Spray-Flame Oscillations in Two-Fuel Lean Mixture

Abstract

We analytically and numerically analyse the stability of a spray-flame propagating through a homogeneous three-component lean premixture composed of fuel droplets (typically a heavy alkane with low vapour pressure), a second gaseous fuel (typically a light alkane “stimulating” combustion) and air in excess. The fuel vapour evaporating from the droplets has a Lewis number larger than one ( i.e. fuel-1 with Le1＞1), while the light gaseous fuel-2 has a Lewis number smaller than one ( Le2＜1 ).
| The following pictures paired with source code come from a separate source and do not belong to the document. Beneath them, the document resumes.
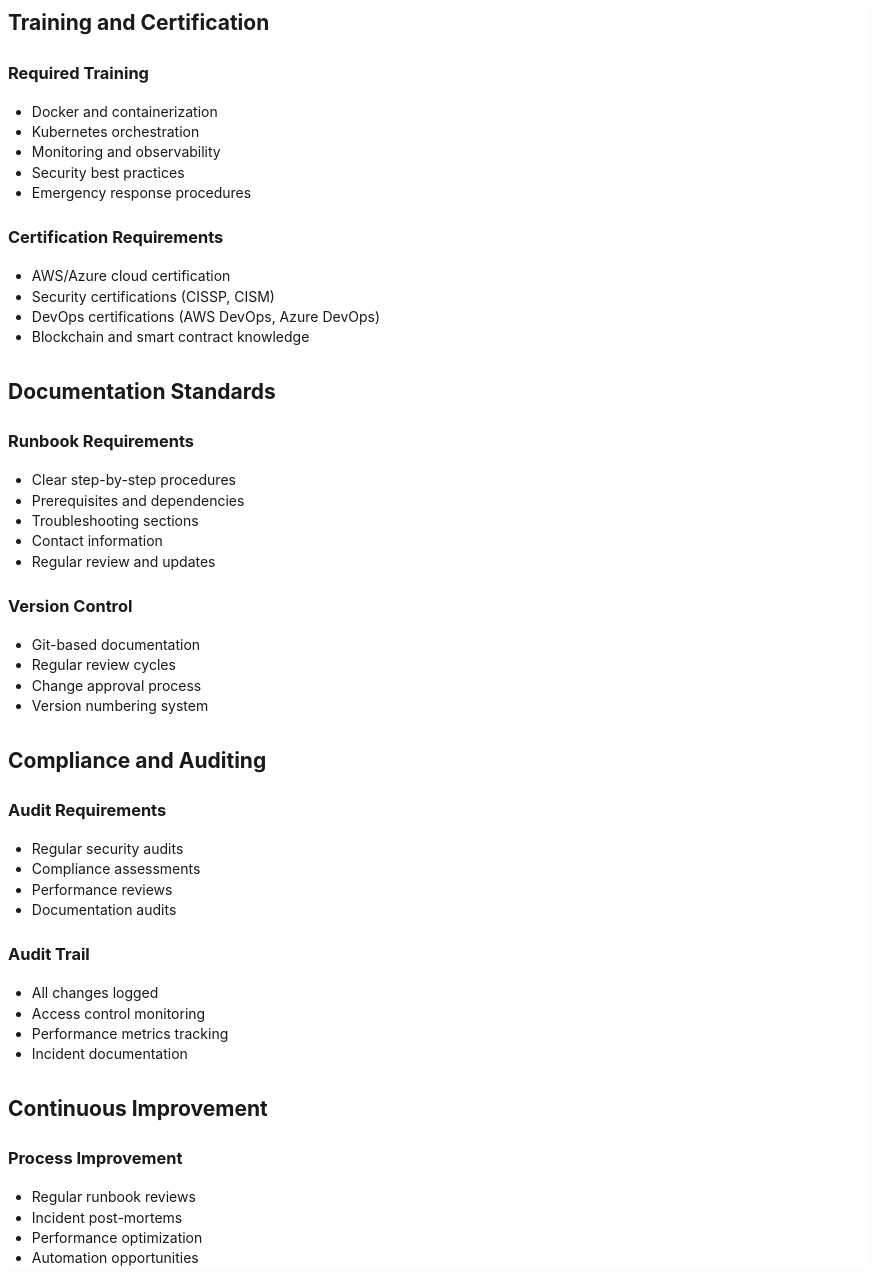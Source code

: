 ## Training and Certification

### Required Training
- Docker and containerization
- Kubernetes orchestration
- Monitoring and observability
- Security best practices
- Emergency response procedures

### Certification Requirements
- AWS/Azure cloud certification
- Security certifications (CISSP, CISM)
- DevOps certifications (AWS DevOps, Azure DevOps)
- Blockchain and smart contract knowledge

## Documentation Standards

### Runbook Requirements
- Clear step-by-step procedures
- Prerequisites and dependencies
- Troubleshooting sections
- Contact information
- Regular review and updates

### Version Control
- Git-based documentation
- Regular review cycles
- Change approval process
- Version numbering system

## Compliance and Auditing

### Audit Requirements
- Regular security audits
- Compliance assessments
- Performance reviews
- Documentation audits

### Audit Trail
- All changes logged
- Access control monitoring
- Performance metrics tracking
- Incident documentation

## Continuous Improvement

### Process Improvement
- Regular runbook reviews
- Incident post-mortems
- Performance optimization
- Automation opportunities

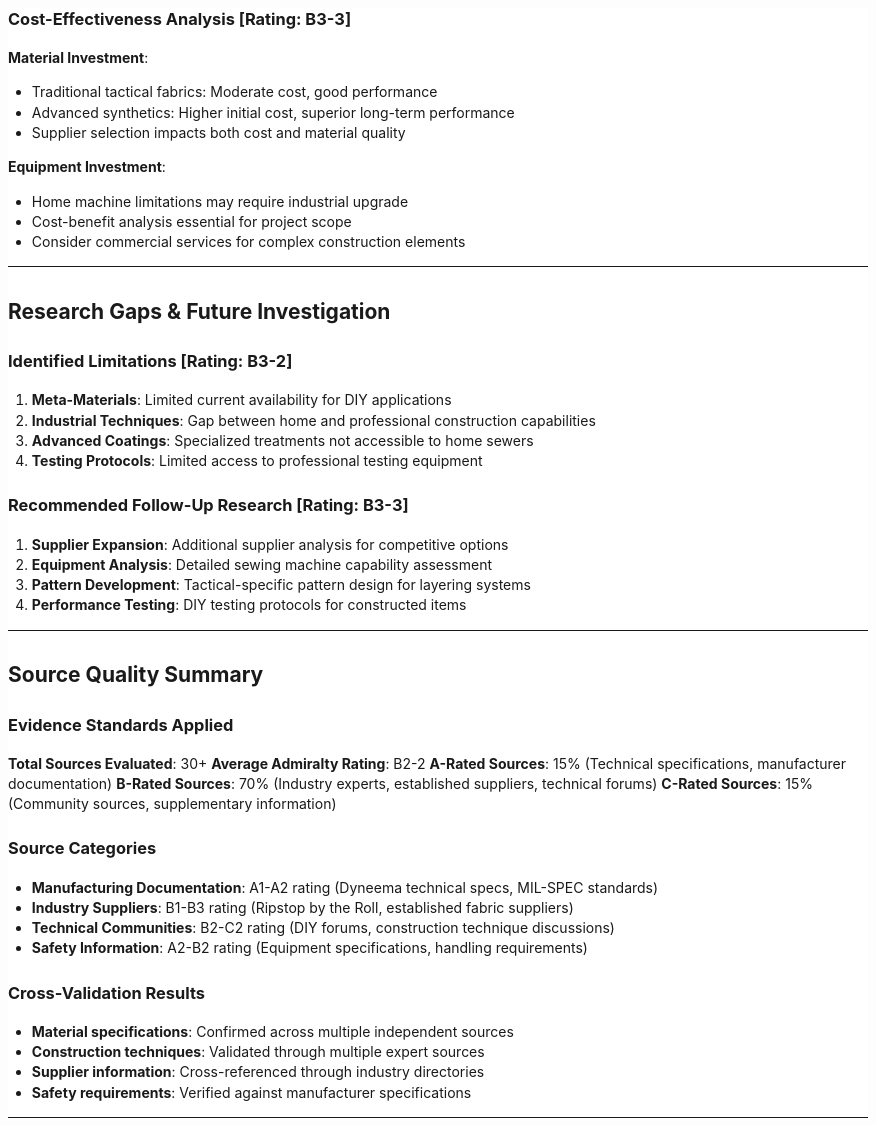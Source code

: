 ### Cost-Effectiveness Analysis [Rating: B3-3]
**Material Investment**:
- Traditional tactical fabrics: Moderate cost, good performance
- Advanced synthetics: Higher initial cost, superior long-term performance
- Supplier selection impacts both cost and material quality

**Equipment Investment**:
- Home machine limitations may require industrial upgrade
- Cost-benefit analysis essential for project scope
- Consider commercial services for complex construction elements

---

## Research Gaps & Future Investigation

### Identified Limitations [Rating: B3-2]
1. **Meta-Materials**: Limited current availability for DIY applications
2. **Industrial Techniques**: Gap between home and professional construction capabilities
3. **Advanced Coatings**: Specialized treatments not accessible to home sewers
4. **Testing Protocols**: Limited access to professional testing equipment

### Recommended Follow-Up Research [Rating: B3-3]
1. **Supplier Expansion**: Additional supplier analysis for competitive options
2. **Equipment Analysis**: Detailed sewing machine capability assessment
3. **Pattern Development**: Tactical-specific pattern design for layering systems
4. **Performance Testing**: DIY testing protocols for constructed items

---

## Source Quality Summary

### Evidence Standards Applied
**Total Sources Evaluated**: 30+
**Average Admiralty Rating**: B2-2
**A-Rated Sources**: 15% (Technical specifications, manufacturer documentation)
**B-Rated Sources**: 70% (Industry experts, established suppliers, technical forums)
**C-Rated Sources**: 15% (Community sources, supplementary information)

### Source Categories
- **Manufacturing Documentation**: A1-A2 rating (Dyneema technical specs, MIL-SPEC standards)
- **Industry Suppliers**: B1-B3 rating (Ripstop by the Roll, established fabric suppliers)
- **Technical Communities**: B2-C2 rating (DIY forums, construction technique discussions)
- **Safety Information**: A2-B2 rating (Equipment specifications, handling requirements)

### Cross-Validation Results
- **Material specifications**: Confirmed across multiple independent sources
- **Construction techniques**: Validated through multiple expert sources
- **Supplier information**: Cross-referenced through industry directories
- **Safety requirements**: Verified against manufacturer specifications

---
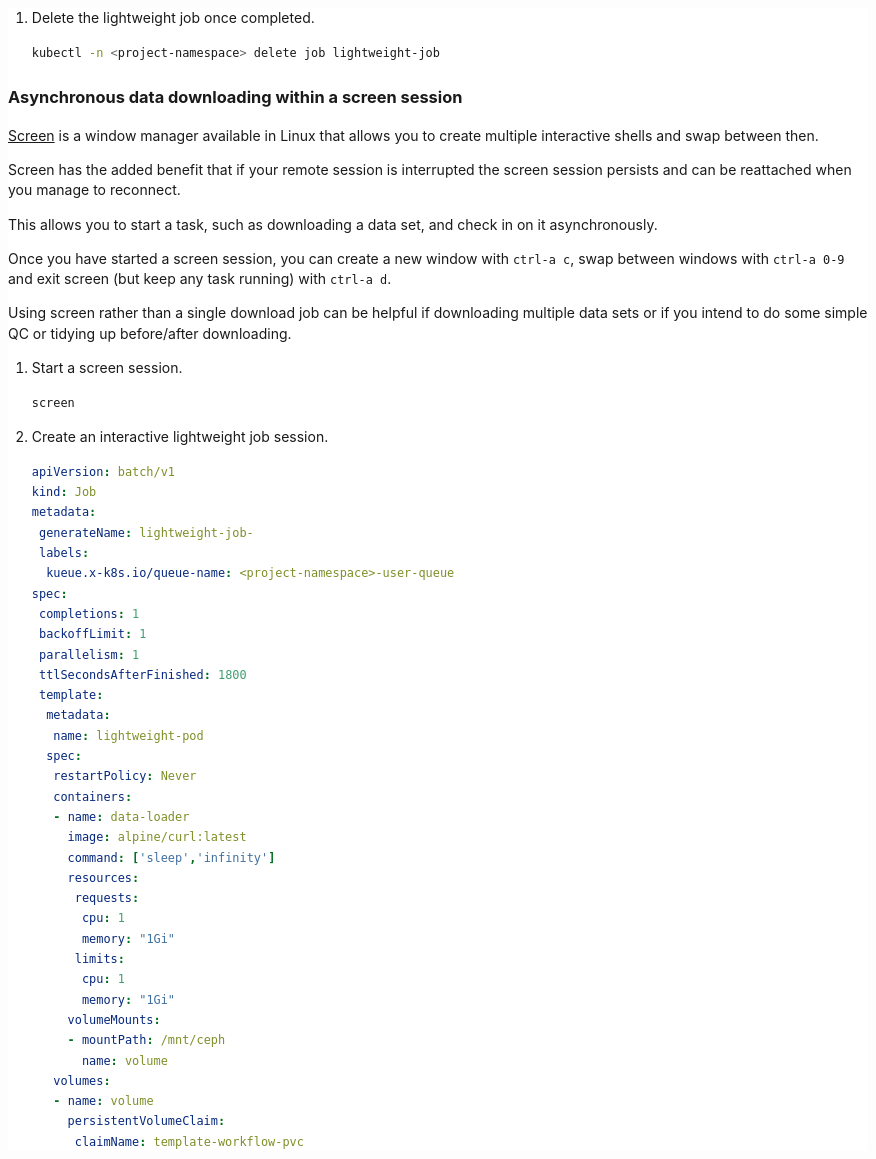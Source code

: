 1. Delete the lightweight job once completed.

    ``` bash
    kubectl -n <project-namespace> delete job lightweight-job
    ```

### Asynchronous data downloading within a screen session

[Screen](https://www.gnu.org/software/screen/manual/screen.html#Overview) is a window manager available in Linux that allows you to create multiple interactive shells and swap between then.

Screen has the added benefit that if your remote session is interrupted the screen session persists and can be reattached when you manage to reconnect.

This allows you to start a task, such as downloading a data set, and check in on it asynchronously.

Once you have started a screen session, you can create a new window with `ctrl-a c`, swap between windows with `ctrl-a 0-9` and exit screen (but keep any task running) with `ctrl-a d`.

Using screen rather than a single download job can be helpful if downloading multiple data sets or if you intend to do some simple QC or tidying up before/after downloading.

1. Start a screen session.

    ```bash
    screen
    ```

1. Create an interactive lightweight job session.

    ``` yaml
    apiVersion: batch/v1
    kind: Job
    metadata:
     generateName: lightweight-job-
     labels:
      kueue.x-k8s.io/queue-name: <project-namespace>-user-queue
    spec:
     completions: 1
     backoffLimit: 1
     parallelism: 1
     ttlSecondsAfterFinished: 1800
     template:
      metadata:
       name: lightweight-pod
      spec:
       restartPolicy: Never
       containers:
       - name: data-loader
         image: alpine/curl:latest
         command: ['sleep','infinity']
         resources:
          requests:
           cpu: 1
           memory: "1Gi"
          limits:
           cpu: 1
           memory: "1Gi"
         volumeMounts:
         - mountPath: /mnt/ceph
           name: volume
       volumes:
       - name: volume
         persistentVolumeClaim:
          claimName: template-workflow-pvc
    ```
The initial mass fraction of fuel-1 (under liquid phase),(Yl1)u , expresses the spray liquid loading, while(Yg2)u is the initial mass fraction of gaseous fuel-2, the overall fuel amount in fresh mixture therefore being (Yl1)u＋(Yg2)u . For relative liquid loading ,δ=(Yl1)u /{(Yl1)u＋(Yg2)u} higher than 50%, an excellent agreement between both numerical and analytical　predictions on the intrinsic spray-flame instability is found. Conversely, poor agreement between numeric and asymptotic is found for the predicted threshold of diffusional-thermal pulsating instabilities in fully gaseous　premixed flames at large Lewis number. This difference comes from the fact that the mechanism leading to spray-flame oscillations is intrinsic, and not based on differential diffusional effects. When increasing (Yl1)u , spray-flame instability threshold decreases and for vanishing (Yg2)u pulsations are found to occur for conditions that can easily be met in experiments on large carbon number fuel sprays.